In July of 1994 the Illinois Supreme Court once again overturned Rolando Cruz's conviction. This time it was based on the fact that the court had refused to allow evidence of Brian Dugan's confession to be entered. The courts ordered that this had compromised his defense and that it would have been up to the jury to decide which side to believe. Then in January of 1995 Hernandez's conviction was overturned. In November of 1995 Cruz once again went on trial. This time he was acquitted when a police office got on the stand and reversed his testimony about Cruz's alleged confession. That same month charges were dropped against Hernandez. And yet, still Brian Dugan sat in jail and never charged in the murder of Jeanine Nicarico.

Keep in mind that during the more than ten years that the prosecutors conducted these four trials, and at some point were preparing for at least two more, of these three men, they were assuring Jeanine's parents they had the right perpetrators. It seems unlikely that her parents had not been made aware of Brian Dugan's confession at least at some point since it had apparently been common knowledge for several years. That being said I am confident in believing that they were likely told by the prosecutors not to worry about that confession and kept reassuring them Cruz and Hernandez were the right people. For them every time they thought things would settle the courts would overturn the conviction and a new trial would be set and a whole new ordeal for them to go through. Then, in the end all three men that they were told in 1984 had murdered their daughter were free.

By December of 1996 three prosecutors and four sheriff deputies were indicted on charges of unlawful arrest and conspiracy charges in the prosecution against Cruz.

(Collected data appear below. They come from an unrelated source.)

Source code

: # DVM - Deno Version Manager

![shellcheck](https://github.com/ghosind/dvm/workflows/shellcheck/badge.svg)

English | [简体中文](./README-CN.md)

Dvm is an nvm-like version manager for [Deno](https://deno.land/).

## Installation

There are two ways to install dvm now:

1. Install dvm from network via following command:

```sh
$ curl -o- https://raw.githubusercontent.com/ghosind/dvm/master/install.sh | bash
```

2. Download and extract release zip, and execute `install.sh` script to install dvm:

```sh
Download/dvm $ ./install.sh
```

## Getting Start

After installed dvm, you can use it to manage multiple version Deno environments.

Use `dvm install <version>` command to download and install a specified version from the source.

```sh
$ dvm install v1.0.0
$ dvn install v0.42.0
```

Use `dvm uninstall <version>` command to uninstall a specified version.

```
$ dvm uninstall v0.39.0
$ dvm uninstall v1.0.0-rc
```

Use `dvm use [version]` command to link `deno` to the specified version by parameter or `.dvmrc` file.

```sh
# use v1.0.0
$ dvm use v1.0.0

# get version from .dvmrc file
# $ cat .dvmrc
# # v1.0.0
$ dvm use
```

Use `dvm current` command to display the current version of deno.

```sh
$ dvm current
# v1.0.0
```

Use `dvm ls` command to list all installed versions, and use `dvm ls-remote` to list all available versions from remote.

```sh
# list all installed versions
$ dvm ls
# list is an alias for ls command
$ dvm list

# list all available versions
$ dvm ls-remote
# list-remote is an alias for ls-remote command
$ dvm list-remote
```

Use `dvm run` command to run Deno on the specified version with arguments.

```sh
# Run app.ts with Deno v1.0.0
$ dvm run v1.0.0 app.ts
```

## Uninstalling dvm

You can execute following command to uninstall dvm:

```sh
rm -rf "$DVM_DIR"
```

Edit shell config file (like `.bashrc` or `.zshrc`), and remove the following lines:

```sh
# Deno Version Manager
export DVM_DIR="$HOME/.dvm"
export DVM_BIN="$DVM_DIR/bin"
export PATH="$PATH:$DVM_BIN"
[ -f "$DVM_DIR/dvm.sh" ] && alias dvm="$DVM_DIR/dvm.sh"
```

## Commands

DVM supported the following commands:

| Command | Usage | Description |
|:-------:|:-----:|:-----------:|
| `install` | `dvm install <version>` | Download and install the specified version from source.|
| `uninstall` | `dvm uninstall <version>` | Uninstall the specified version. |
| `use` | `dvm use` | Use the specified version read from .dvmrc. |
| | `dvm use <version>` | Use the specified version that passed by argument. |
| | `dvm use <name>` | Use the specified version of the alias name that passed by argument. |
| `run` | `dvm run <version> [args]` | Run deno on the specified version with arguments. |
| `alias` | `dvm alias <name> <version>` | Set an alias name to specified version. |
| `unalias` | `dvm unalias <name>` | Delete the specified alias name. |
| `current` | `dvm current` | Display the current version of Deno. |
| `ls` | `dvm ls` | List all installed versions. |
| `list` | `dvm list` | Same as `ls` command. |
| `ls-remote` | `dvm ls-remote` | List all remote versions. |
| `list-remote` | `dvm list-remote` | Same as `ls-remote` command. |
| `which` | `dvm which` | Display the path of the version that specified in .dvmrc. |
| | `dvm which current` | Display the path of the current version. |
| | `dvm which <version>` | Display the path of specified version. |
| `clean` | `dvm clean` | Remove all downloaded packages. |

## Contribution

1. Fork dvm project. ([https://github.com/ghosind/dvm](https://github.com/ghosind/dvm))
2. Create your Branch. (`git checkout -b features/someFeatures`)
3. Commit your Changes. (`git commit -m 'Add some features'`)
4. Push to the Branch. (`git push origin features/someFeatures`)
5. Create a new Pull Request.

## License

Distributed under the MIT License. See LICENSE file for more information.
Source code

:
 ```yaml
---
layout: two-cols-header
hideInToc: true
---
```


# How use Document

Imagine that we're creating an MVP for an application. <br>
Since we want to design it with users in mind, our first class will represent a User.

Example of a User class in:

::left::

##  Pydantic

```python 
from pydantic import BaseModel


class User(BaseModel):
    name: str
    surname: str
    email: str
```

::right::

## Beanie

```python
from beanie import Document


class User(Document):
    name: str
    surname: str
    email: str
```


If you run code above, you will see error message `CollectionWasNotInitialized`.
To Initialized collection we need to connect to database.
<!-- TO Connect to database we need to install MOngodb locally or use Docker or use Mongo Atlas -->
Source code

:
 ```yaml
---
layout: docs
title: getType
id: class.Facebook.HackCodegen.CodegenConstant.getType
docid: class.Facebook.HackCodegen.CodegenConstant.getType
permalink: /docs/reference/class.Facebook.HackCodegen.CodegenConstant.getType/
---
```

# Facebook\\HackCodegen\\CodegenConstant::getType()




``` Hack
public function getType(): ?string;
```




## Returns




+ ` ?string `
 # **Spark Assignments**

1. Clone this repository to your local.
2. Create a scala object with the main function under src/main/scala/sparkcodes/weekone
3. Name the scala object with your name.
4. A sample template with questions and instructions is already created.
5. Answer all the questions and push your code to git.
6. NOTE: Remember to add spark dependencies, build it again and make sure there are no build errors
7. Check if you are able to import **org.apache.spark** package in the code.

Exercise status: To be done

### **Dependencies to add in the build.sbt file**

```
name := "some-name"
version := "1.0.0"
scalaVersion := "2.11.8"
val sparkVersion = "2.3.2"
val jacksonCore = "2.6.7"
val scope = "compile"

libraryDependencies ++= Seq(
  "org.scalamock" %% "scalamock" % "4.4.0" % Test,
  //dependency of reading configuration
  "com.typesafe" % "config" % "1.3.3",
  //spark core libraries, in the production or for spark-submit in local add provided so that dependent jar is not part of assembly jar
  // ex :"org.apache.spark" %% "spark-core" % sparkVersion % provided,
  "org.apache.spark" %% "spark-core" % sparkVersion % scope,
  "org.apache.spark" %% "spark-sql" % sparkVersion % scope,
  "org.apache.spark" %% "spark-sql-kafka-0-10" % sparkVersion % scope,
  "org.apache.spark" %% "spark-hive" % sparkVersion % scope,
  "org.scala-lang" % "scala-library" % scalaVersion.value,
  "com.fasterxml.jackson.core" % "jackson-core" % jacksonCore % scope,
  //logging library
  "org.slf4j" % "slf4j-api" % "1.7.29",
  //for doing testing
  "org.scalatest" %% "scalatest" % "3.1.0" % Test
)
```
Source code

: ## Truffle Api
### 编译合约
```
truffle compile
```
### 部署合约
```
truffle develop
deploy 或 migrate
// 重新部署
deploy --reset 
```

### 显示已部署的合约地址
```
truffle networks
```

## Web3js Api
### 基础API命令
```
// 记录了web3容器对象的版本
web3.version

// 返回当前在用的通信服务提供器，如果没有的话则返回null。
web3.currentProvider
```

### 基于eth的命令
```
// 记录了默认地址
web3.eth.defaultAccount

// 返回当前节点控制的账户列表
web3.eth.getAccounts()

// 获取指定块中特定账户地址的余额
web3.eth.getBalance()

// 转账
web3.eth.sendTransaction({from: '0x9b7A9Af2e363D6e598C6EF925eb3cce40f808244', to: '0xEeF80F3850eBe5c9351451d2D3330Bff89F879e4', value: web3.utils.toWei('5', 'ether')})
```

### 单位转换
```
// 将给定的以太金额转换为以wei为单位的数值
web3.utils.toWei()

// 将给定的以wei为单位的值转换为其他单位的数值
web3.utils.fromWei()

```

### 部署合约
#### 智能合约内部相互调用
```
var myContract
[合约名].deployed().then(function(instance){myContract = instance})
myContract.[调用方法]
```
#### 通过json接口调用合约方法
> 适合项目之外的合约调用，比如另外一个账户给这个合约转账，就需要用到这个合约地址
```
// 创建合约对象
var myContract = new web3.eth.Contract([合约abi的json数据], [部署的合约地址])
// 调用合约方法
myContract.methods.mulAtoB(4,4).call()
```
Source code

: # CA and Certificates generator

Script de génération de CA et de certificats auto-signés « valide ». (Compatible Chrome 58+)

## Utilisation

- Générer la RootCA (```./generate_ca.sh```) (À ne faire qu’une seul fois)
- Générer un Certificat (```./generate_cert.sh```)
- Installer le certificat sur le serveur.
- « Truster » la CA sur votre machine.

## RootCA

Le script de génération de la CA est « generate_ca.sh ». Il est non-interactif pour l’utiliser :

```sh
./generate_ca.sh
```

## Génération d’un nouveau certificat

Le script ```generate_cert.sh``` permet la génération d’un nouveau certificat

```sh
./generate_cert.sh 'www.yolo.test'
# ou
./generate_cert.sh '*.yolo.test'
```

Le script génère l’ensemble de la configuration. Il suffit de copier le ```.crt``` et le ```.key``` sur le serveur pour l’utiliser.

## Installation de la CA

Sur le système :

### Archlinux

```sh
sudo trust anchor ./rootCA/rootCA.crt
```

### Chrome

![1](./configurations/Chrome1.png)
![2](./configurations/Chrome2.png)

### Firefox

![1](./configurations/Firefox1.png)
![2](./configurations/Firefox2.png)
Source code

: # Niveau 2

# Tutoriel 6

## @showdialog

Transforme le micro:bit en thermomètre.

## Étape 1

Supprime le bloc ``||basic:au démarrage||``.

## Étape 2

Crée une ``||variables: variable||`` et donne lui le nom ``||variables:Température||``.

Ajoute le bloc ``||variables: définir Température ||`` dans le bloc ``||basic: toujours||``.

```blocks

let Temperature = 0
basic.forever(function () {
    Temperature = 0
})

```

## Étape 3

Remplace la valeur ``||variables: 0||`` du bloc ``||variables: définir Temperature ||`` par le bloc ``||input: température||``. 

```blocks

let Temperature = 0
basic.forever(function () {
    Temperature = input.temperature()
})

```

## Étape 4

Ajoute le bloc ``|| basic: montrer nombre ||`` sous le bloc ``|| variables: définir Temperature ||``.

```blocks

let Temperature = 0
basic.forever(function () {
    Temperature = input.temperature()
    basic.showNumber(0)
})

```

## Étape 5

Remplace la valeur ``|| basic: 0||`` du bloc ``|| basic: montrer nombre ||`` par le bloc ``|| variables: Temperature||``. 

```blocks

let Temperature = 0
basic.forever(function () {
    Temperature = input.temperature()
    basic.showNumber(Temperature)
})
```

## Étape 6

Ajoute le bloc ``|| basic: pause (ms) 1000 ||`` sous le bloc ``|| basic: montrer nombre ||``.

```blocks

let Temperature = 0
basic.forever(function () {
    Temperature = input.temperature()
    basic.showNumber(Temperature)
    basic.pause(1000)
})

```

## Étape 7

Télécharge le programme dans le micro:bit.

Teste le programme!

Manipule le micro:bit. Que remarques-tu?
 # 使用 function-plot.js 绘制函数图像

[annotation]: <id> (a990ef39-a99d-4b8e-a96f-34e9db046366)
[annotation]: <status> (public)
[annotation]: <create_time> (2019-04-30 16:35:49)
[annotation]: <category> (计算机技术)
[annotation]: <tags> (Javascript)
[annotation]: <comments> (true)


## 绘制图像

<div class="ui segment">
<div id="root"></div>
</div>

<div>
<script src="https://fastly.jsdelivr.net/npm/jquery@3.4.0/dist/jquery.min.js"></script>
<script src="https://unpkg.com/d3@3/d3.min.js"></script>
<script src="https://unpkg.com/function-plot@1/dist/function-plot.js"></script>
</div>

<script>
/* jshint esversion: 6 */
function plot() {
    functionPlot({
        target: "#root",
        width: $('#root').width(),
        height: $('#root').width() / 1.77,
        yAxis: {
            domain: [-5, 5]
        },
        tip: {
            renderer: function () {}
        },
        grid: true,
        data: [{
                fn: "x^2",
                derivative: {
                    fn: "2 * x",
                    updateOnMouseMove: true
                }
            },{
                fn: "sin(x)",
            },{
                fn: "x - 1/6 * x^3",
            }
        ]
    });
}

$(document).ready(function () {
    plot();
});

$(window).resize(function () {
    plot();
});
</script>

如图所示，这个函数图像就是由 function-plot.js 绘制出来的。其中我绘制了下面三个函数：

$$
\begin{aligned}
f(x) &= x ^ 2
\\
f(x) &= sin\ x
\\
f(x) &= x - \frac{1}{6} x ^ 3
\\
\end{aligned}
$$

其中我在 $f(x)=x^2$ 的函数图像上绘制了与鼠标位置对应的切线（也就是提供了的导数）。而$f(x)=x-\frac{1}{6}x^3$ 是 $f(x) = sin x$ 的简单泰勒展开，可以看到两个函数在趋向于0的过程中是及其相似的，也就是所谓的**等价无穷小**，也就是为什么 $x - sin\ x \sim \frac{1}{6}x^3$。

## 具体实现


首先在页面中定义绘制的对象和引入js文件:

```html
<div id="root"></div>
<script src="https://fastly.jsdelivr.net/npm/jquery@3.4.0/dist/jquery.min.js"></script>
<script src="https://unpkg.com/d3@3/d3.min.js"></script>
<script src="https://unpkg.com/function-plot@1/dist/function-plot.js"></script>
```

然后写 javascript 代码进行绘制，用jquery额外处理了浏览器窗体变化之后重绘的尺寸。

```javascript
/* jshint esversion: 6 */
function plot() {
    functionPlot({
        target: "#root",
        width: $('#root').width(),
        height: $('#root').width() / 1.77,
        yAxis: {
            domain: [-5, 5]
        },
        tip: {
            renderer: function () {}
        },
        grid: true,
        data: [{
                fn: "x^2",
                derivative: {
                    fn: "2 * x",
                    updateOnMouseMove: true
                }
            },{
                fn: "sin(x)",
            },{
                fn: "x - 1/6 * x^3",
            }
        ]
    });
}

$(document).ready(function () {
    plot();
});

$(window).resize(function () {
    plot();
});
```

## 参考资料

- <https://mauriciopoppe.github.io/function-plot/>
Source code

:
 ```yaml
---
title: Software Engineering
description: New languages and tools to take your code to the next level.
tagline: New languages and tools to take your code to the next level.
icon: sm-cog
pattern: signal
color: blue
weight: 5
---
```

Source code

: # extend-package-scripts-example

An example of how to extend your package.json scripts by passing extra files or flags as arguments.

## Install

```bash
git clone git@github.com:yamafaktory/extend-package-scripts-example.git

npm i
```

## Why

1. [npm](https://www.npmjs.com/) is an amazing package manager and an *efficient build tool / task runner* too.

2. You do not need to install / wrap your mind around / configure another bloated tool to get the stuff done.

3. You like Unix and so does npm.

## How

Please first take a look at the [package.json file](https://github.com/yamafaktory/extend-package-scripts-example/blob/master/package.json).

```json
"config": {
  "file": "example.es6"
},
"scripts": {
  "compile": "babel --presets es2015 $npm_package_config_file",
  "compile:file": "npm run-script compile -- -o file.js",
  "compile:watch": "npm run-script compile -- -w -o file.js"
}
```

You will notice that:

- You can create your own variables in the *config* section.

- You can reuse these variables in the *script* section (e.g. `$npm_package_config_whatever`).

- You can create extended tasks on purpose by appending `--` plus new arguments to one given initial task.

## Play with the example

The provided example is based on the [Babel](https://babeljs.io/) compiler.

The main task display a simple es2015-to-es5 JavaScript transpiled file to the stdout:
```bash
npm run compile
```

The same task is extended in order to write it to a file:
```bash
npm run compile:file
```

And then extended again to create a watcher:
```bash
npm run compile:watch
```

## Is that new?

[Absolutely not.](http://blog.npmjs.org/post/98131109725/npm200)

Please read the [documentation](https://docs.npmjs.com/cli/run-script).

In June of 1999 the “Dupage Seven” (named after the county) were acquitted. This should be of no surprise to anyone, even in the 1990's. How many times have we seen a police officer or even more rarely a prosecutor, be charged for crimes committed relating to their jobs and then be acquitted? We saw it in the Rodney King beating trial and as of late it seems every few months another officer is being found “not guilty” on charges of reckless murder that occurred during an arrest, chase or traffic stop. Even in today's age where there is almost always a video of some sort of the incident do we see a conviction.

Now, I mentioned earlier that forensic evidence was taken from the crime scene but that I was unclear when any testing was done. It does appear that by 1992, before Rolando Cruz's third trial that DNA testing had been done and was said to exclude both Cruz and Hernandez as sources. But, it does not appear that the same evidence was ran against Dugan's DNA at the time. What this means however is that this information was available before prosecutors were preparing to take them both back to trial for a third time. It was said though that eventually it was linked to Dugan but from my understanding even that did not happen until around 2005 when Dugan was finally charged with the murder.

Despite confessing to the murder in November of 1985 it was not until July of 2009 that Brian Dugan pleaded guilty in the murder of Jeanine Nicarico. A jury was sat for a sentencing hearing on the case. After ten hours of deliberations, last over two days the jury gave Brian Dugan the death penalty. In 2011 that sentence was commuted to life without parole. He remains imprisoned today.

In September of 2000 Rolando Cruz, Alejandro Hernandez and Stephen Buckley were awarded 3.5 million dollars in a civil suit they had filed for wrongful prosecution.